▸ **TASK**:
Report each line from the listing that the string "Company" appears in.

(INPUT DATA)

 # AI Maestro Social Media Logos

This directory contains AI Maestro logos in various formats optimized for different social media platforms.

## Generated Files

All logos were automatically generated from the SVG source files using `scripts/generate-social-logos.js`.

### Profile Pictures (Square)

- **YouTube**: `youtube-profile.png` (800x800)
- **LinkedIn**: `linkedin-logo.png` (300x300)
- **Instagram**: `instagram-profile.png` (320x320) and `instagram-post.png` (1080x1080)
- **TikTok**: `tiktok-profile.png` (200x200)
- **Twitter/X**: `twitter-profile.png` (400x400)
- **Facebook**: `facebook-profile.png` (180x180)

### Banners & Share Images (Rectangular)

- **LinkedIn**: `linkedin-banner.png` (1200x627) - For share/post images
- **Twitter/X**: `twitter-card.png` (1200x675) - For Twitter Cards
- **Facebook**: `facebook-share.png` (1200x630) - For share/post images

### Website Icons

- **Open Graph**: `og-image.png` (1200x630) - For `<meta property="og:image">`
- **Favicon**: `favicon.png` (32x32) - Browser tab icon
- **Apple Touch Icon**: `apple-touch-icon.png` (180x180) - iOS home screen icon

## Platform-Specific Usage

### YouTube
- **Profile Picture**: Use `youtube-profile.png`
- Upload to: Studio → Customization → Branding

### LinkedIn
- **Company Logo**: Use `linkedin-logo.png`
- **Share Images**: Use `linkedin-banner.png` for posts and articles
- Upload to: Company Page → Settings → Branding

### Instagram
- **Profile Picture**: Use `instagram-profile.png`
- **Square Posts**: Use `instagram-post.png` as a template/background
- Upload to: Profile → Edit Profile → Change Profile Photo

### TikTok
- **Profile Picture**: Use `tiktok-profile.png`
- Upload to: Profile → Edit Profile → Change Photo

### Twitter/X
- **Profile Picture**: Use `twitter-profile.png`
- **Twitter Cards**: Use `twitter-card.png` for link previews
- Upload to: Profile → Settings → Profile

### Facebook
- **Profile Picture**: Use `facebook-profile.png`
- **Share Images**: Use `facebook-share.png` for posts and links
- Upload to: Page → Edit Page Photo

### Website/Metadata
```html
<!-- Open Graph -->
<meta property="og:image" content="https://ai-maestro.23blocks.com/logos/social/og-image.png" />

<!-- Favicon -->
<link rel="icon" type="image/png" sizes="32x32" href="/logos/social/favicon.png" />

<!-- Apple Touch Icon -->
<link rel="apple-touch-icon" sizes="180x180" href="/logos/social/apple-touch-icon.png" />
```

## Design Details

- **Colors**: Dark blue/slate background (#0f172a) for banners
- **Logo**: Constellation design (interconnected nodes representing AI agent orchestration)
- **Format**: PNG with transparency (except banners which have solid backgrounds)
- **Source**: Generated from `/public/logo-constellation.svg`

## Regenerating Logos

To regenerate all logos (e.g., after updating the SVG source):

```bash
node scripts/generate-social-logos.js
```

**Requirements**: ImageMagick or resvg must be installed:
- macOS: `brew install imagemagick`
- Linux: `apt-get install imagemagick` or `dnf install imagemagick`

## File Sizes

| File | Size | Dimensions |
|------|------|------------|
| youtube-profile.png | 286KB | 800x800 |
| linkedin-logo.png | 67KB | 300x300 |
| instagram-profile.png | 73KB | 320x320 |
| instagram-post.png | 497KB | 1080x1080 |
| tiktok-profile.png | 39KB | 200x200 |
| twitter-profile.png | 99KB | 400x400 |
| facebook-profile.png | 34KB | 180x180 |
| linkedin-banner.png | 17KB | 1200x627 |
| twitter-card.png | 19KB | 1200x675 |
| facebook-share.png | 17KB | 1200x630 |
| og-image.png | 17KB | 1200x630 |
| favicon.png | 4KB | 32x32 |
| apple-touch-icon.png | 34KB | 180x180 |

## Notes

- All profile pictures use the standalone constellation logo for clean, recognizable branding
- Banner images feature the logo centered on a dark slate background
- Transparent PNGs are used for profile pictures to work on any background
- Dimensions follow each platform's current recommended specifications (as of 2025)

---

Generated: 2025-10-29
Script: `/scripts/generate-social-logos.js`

(End INPUT DATA)

▸ **RESULT FOR THIS TASK**:
- **Company Logo**: Use `linkedin-logo.png`
- Upload to: Company Page → Settings → Branding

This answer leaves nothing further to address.